WHAT TO DO — When you transcribe the records that follow, reproduce each line exactly as given.

RECORD EXCERPTS —
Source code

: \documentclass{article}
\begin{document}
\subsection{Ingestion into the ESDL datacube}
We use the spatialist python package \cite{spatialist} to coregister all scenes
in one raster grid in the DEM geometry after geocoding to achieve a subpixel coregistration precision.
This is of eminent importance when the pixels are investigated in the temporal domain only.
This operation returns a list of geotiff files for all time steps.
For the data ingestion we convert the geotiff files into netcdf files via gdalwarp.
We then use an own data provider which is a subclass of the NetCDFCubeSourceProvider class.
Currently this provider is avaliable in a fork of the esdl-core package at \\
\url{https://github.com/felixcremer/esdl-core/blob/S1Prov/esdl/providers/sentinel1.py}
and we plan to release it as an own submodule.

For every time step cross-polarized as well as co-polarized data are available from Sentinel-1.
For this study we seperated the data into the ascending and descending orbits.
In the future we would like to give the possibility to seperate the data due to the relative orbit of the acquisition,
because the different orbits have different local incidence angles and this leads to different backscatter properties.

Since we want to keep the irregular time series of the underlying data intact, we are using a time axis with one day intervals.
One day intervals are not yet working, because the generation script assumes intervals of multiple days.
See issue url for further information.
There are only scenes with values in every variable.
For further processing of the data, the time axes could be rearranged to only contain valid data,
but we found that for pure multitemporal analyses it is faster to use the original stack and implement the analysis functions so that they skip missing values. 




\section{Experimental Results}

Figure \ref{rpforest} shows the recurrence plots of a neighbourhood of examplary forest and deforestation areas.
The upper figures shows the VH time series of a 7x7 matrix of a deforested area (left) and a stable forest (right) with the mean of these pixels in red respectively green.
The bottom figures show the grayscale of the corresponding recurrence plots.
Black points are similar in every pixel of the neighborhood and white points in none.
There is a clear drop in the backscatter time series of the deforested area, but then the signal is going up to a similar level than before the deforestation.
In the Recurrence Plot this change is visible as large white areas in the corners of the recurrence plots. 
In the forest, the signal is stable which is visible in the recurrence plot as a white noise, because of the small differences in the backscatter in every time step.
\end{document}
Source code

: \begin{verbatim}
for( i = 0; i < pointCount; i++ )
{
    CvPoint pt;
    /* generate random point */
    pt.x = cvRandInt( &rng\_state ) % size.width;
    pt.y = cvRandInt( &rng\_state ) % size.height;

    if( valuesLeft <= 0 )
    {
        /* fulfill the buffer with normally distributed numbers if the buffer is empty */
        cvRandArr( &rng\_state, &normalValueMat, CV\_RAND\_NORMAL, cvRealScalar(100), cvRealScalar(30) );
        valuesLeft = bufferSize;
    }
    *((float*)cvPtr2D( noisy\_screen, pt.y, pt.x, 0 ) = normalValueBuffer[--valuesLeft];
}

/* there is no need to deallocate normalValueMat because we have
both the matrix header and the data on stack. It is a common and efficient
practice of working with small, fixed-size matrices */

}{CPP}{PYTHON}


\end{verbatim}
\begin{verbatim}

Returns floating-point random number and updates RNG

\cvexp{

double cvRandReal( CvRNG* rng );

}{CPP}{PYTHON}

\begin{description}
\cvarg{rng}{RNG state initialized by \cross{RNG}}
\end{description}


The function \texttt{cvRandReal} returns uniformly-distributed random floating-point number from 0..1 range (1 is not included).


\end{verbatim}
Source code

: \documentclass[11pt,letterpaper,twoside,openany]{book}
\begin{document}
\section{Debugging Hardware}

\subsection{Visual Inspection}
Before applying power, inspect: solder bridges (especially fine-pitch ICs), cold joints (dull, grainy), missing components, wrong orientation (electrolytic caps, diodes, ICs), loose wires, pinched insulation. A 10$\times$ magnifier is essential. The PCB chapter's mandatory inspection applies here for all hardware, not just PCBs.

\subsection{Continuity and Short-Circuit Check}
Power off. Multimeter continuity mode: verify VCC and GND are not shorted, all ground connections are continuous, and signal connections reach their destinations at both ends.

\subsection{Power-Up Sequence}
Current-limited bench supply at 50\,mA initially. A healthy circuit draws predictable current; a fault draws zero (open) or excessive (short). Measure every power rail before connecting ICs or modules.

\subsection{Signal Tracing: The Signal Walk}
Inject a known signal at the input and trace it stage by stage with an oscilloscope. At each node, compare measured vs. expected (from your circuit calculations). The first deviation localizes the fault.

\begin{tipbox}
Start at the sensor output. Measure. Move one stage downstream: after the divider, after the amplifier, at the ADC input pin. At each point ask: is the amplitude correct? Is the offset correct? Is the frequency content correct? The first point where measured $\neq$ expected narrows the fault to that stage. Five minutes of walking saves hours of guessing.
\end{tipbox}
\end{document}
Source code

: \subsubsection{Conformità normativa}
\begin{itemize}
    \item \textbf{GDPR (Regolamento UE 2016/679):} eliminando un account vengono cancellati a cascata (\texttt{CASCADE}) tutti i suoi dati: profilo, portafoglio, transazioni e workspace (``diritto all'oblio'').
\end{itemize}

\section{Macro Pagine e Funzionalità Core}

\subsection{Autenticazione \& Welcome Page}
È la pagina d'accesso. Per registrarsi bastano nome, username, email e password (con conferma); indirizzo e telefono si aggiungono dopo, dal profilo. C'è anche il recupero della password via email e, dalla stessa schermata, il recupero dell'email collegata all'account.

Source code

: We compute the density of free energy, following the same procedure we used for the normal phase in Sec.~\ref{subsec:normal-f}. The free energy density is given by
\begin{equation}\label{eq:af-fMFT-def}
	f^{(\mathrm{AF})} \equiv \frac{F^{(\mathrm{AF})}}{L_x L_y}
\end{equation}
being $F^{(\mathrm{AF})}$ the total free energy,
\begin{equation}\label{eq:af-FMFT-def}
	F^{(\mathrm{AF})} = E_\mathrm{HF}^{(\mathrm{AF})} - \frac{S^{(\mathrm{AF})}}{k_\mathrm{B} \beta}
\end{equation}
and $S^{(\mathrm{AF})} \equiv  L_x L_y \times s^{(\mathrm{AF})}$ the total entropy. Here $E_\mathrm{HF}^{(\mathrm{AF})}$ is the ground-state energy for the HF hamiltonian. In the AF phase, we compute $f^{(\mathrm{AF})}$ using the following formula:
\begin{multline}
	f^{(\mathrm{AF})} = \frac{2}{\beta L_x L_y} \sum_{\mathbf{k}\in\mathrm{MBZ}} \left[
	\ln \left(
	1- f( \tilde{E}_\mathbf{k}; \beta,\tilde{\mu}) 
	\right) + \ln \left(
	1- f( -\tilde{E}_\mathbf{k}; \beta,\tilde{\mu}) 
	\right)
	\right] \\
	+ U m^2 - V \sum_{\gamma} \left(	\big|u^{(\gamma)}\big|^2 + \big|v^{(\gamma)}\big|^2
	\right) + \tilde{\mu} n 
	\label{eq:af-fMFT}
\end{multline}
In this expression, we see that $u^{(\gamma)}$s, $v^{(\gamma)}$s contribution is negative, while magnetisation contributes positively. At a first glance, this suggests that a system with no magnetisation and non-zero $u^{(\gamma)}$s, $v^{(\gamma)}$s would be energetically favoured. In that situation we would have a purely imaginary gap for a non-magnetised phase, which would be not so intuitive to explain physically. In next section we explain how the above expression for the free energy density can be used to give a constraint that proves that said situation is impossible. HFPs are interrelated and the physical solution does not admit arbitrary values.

YOUR RESPONSE —
Source code

: \documentclass{article}
\begin{document}
\subsection{Ingestion into the ESDL datacube}
We use the spatialist python package \cite{spatialist} to coregister all scenes
in one raster grid in the DEM geometry after geocoding to achieve a subpixel coregistration precision.
This is of eminent importance when the pixels are investigated in the temporal domain only.
This operation returns a list of geotiff files for all time steps.
For the data ingestion we convert the geotiff files into netcdf files via gdalwarp.
We then use an own data provider which is a subclass of the NetCDFCubeSourceProvider class.
Currently this provider is avaliable in a fork of the esdl-core package at \\
\url{https://github.com/felixcremer/esdl-core/blob/S1Prov/esdl/providers/sentinel1.py}
and we plan to release it as an own submodule.

For every time step cross-polarized as well as co-polarized data are available from Sentinel-1.
For this study we seperated the data into the ascending and descending orbits.
In the future we would like to give the possibility to seperate the data due to the relative orbit of the acquisition,
because the different orbits have different local incidence angles and this leads to different backscatter properties.

Since we want to keep the irregular time series of the underlying data intact, we are using a time axis with one day intervals.
One day intervals are not yet working, because the generation script assumes intervals of multiple days.
See issue url for further information.
There are only scenes with values in every variable.
For further processing of the data, the time axes could be rearranged to only contain valid data,
but we found that for pure multitemporal analyses it is faster to use the original stack and implement the analysis functions so that they skip missing values. 




\section{Experimental Results}

Figure \ref{rpforest} shows the recurrence plots of a neighbourhood of examplary forest and deforestation areas.
The upper figures shows the VH time series of a 7x7 matrix of a deforested area (left) and a stable forest (right) with the mean of these pixels in red respectively green.
The bottom figures show the grayscale of the corresponding recurrence plots.
Black points are similar in every pixel of the neighborhood and white points in none.
There is a clear drop in the backscatter time series of the deforested area, but then the signal is going up to a similar level than before the deforestation.
In the Recurrence Plot this change is visible as large white areas in the corners of the recurrence plots. 
In the forest, the signal is stable which is visible in the recurrence plot as a white noise, because of the small differences in the backscatter in every time step.
\end{document}
Source code

: \begin{verbatim}
for( i = 0; i < pointCount; i++ )
{
    CvPoint pt;
    /* generate random point */
    pt.x = cvRandInt( &rng\_state ) % size.width;
    pt.y = cvRandInt( &rng\_state ) % size.height;

    if( valuesLeft <= 0 )
    {
        /* fulfill the buffer with normally distributed numbers if the buffer is empty */
        cvRandArr( &rng\_state, &normalValueMat, CV\_RAND\_NORMAL, cvRealScalar(100), cvRealScalar(30) );
        valuesLeft = bufferSize;
    }
    *((float*)cvPtr2D( noisy\_screen, pt.y, pt.x, 0 ) = normalValueBuffer[--valuesLeft];
}

/* there is no need to deallocate normalValueMat because we have
both the matrix header and the data on stack. It is a common and efficient
practice of working with small, fixed-size matrices */

}{CPP}{PYTHON}


\end{verbatim}
\begin{verbatim}

Returns floating-point random number and updates RNG

\cvexp{

double cvRandReal( CvRNG* rng );

}{CPP}{PYTHON}

\begin{description}
\cvarg{rng}{RNG state initialized by \cross{RNG}}
\end{description}


The function \texttt{cvRandReal} returns uniformly-distributed random floating-point number from 0..1 range (1 is not included).


\end{verbatim}
Source code

: \documentclass[11pt,letterpaper,twoside,openany]{book}
\begin{document}
\section{Debugging Hardware}

\subsection{Visual Inspection}
Before applying power, inspect: solder bridges (especially fine-pitch ICs), cold joints (dull, grainy), missing components, wrong orientation (electrolytic caps, diodes, ICs), loose wires, pinched insulation. A 10$\times$ magnifier is essential. The PCB chapter's mandatory inspection applies here for all hardware, not just PCBs.

\subsection{Continuity and Short-Circuit Check}
Power off. Multimeter continuity mode: verify VCC and GND are not shorted, all ground connections are continuous, and signal connections reach their destinations at both ends.

\subsection{Power-Up Sequence}
Current-limited bench supply at 50\,mA initially. A healthy circuit draws predictable current; a fault draws zero (open) or excessive (short). Measure every power rail before connecting ICs or modules.

\subsection{Signal Tracing: The Signal Walk}
Inject a known signal at the input and trace it stage by stage with an oscilloscope. At each node, compare measured vs. expected (from your circuit calculations). The first deviation localizes the fault.

\begin{tipbox}
Start at the sensor output. Measure. Move one stage downstream: after the divider, after the amplifier, at the ADC input pin. At each point ask: is the amplitude correct? Is the offset correct? Is the frequency content correct? The first point where measured $\neq$ expected narrows the fault to that stage. Five minutes of walking saves hours of guessing.
\end{tipbox}
\end{document}
Source code

: \subsubsection{Conformità normativa}
\begin{itemize}
    \item \textbf{GDPR (Regolamento UE 2016/679):} eliminando un account vengono cancellati a cascata (\texttt{CASCADE}) tutti i suoi dati: profilo, portafoglio, transazioni e workspace (``diritto all'oblio'').
\end{itemize}

\section{Macro Pagine e Funzionalità Core}

\subsection{Autenticazione \& Welcome Page}
È la pagina d'accesso. Per registrarsi bastano nome, username, email e password (con conferma); indirizzo e telefono si aggiungono dopo, dal profilo. C'è anche il recupero della password via email e, dalla stessa schermata, il recupero dell'email collegata all'account.

Source code

: We compute the density of free energy, following the same procedure we used for the normal phase in Sec.~\ref{subsec:normal-f}. The free energy density is given by
\begin{equation}\label{eq:af-fMFT-def}
	f^{(\mathrm{AF})} \equiv \frac{F^{(\mathrm{AF})}}{L_x L_y}
\end{equation}
being $F^{(\mathrm{AF})}$ the total free energy,
\begin{equation}\label{eq:af-FMFT-def}
	F^{(\mathrm{AF})} = E_\mathrm{HF}^{(\mathrm{AF})} - \frac{S^{(\mathrm{AF})}}{k_\mathrm{B} \beta}
\end{equation}
and $S^{(\mathrm{AF})} \equiv  L_x L_y \times s^{(\mathrm{AF})}$ the total entropy. Here $E_\mathrm{HF}^{(\mathrm{AF})}$ is the ground-state energy for the HF hamiltonian. In the AF phase, we compute $f^{(\mathrm{AF})}$ using the following formula:
\begin{multline}
	f^{(\mathrm{AF})} = \frac{2}{\beta L_x L_y} \sum_{\mathbf{k}\in\mathrm{MBZ}} \left[
	\ln \left(
	1- f( \tilde{E}_\mathbf{k}; \beta,\tilde{\mu}) 
	\right) + \ln \left(
	1- f( -\tilde{E}_\mathbf{k}; \beta,\tilde{\mu}) 
	\right)
	\right] \\
	+ U m^2 - V \sum_{\gamma} \left(	\big|u^{(\gamma)}\big|^2 + \big|v^{(\gamma)}\big|^2
	\right) + \tilde{\mu} n 
	\label{eq:af-fMFT}
\end{multline}
In this expression, we see that $u^{(\gamma)}$s, $v^{(\gamma)}$s contribution is negative, while magnetisation contributes positively. At a first glance, this suggests that a system with no magnetisation and non-zero $u^{(\gamma)}$s, $v^{(\gamma)}$s would be energetically favoured. In that situation we would have a purely imaginary gap for a non-magnetised phase, which would be not so intuitive to explain physically. In next section we explain how the above expression for the free energy density can be used to give a constraint that proves that said situation is impossible. HFPs are interrelated and the physical solution does not admit arbitrary values.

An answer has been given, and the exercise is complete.